Chances are they’ve all been put under some pressure over the past few weeks, and some habits may have dropped out of the picture entirely. You may be at the point where you’re resigned to waiting until the smoke clears. Once that happens, you can kick things up a gear.
The issue with that, is that motivation is a fickle beast that can never be guaranteed, and the absence of healthy habits lays down the opportunity for damaging replacements to seep in. So fast forward a few months into the future, and it won’t simply be a matter of resuming business. You’ll be more occupied with untangling yourself first.
But at the same time, there’s a way of spinning this plague into a positive, without having to reach too far. A fitness transformation is made by challenging yourself, whether by lifting excessive weight, or testing how long you can go without breakfast.
What we have here, is much of the same. It’s a chaotic change to the day-to-day lifestyle, and your chances of staying sane are massively dependent on how stable your routine is. If you can get through this with healthy habits intact across those four factors, they’re going to become impervious to future challenges.
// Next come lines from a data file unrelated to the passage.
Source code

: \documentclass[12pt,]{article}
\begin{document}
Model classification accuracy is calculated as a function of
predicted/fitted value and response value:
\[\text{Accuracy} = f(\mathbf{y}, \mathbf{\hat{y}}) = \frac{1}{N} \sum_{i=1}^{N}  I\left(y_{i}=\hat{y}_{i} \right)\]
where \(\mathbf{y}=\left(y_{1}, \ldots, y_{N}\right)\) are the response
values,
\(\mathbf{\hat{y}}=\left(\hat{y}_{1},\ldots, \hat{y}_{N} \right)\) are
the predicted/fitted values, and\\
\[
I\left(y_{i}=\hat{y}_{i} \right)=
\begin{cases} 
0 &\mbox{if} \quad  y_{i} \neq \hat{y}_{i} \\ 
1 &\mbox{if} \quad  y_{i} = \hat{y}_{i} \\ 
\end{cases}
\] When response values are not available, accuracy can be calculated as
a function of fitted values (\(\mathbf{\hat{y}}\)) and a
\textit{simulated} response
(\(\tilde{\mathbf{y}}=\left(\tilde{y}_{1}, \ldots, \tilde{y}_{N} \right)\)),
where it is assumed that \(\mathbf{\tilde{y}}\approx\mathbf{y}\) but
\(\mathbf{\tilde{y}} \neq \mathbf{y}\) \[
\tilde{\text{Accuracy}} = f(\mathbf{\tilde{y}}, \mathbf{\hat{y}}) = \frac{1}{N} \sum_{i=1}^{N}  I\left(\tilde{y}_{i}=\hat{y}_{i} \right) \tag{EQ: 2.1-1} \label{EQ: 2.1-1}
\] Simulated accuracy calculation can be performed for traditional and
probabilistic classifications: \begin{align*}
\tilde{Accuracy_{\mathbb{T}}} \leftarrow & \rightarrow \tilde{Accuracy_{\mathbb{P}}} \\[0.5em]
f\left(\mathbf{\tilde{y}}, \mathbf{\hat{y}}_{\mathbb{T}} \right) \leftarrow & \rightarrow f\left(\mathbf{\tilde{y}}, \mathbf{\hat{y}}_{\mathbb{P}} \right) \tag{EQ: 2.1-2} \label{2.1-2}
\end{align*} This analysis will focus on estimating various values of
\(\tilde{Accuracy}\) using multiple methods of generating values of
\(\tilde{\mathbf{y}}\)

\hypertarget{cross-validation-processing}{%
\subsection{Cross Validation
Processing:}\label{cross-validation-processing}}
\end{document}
That’s a big chunk of the difference between a successful person and an abject one. A winner presses forward with his or her key habits regardless of the situation, even if that means adapting a little.
The programme I will set out over this week, will outline key habits that will be scaled down to the bare minimum. The rules are that each has to be done daily, at a similar time and place, taking less than two minutes to execute. If I decided to shovel an hour of work onto your plate, there’s a good chance that you’ll find yourself unable to pull the trigger.
The hardest step of a task is the start itself, and that’s going to make up our grand strategy. We’re going with the basics to begin with, and once the habits take root and begin to feel routine, they can be developed into the final, bulletproof versions.